If She Wakes
Little, Brown and Company 2019
Our reviewers fight to read the latest thriller by Michael Koryta. This time I won. This is the kind of thriller you do not want to start if you do not have plenty of time ahead of you as If She Wakes is very, very hard to put down.
In If She Wakes Koryta has created a great heroine, a superb villain, strong and interesting secondary characters that all serve a very original plot. If She Wakes on Kindle
College student Tara Beckley is showing a famous lecturer around her college town when a truck runs into them, killing the lecturer and sending Tara in a coma. Former race car driver and insurance investigator Abby Kaplan gets to the scene of the crash and smells a rat. People related to tne accident start dying and Abby figures out it all has to do with a cell phone belonging to the lecturer. A young hitman named Dax Blackwell soon tracks down Abby and forces her to work with him to get the phone and unlock it.
The cell phone is locked with a facial recognition device and only Tara Beckley can open it. The problem is Tara Beckley is in a coma but fully aware of what is going on around her. She suffers from locked in syndrome.

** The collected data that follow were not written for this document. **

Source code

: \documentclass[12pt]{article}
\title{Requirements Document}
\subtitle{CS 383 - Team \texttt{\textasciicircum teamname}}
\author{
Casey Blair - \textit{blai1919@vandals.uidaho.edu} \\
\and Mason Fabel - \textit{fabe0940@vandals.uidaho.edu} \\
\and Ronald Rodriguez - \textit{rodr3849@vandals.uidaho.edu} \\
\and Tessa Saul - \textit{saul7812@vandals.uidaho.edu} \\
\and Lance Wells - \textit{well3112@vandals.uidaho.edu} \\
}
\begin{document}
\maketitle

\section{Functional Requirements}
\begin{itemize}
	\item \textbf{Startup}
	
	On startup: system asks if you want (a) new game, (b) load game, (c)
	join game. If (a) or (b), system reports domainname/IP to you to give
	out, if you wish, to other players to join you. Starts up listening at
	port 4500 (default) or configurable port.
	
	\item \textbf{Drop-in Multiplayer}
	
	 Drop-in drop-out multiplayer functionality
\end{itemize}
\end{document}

If She Wakes cleverly balances two different plot lines. The story around Tara’s slow recovery and the story involving Abby Kaplan and the very clever and remorseless Dax Blackwell.

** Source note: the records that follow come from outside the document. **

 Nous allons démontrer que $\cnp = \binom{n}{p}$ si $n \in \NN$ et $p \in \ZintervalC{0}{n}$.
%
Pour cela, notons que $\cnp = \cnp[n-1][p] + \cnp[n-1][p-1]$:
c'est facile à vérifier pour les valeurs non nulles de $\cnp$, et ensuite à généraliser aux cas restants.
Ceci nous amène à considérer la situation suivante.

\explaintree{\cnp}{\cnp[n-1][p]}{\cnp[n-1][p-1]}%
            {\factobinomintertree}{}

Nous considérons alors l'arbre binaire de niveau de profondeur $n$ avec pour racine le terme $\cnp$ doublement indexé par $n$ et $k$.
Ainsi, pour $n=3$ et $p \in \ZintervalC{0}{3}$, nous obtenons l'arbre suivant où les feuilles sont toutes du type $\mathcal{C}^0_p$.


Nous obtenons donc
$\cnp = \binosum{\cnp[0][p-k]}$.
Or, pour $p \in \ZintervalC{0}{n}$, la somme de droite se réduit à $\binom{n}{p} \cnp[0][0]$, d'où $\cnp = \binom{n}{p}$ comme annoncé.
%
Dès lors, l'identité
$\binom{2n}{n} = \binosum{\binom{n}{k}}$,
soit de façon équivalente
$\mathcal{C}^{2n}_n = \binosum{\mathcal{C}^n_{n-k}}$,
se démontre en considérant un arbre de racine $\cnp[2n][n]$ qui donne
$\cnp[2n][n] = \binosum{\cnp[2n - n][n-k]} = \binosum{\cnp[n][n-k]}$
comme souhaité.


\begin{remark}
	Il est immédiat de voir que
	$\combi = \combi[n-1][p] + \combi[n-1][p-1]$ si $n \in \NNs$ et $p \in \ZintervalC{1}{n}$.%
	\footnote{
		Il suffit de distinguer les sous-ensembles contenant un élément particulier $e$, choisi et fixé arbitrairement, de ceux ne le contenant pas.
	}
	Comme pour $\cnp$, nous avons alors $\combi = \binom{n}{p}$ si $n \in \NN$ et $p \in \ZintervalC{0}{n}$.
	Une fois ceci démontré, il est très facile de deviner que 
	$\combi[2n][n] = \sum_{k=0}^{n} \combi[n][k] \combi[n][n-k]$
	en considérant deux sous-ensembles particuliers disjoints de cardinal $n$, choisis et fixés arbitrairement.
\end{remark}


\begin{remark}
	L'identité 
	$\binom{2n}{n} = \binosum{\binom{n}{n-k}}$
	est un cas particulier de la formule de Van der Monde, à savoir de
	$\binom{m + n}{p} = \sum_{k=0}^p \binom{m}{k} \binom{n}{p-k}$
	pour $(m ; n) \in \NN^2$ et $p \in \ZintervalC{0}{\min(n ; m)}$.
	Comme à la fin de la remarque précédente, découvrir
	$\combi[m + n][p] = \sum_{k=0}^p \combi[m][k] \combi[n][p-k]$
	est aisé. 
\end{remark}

Of particular note in If She Wakes is how strong the women in this thriller are. This not only includes Abby and Tara but also Tara’s sister Shannon who goes to bat for her sister time and time again and another secondary character whose identity must not be revealed less it becomes a spoiler. To Koryta’s credit, these characters are not male tropes disguised with a feminine name but fully realized, distinguishable, and believable women.
Michael Koryta’s If She Wakes is the kind of thriller you do keep on your bookshelf so you can get back to it a few years from now and enjoy it again. You will also want to lend it to friends but they will not want to give it back so don’t.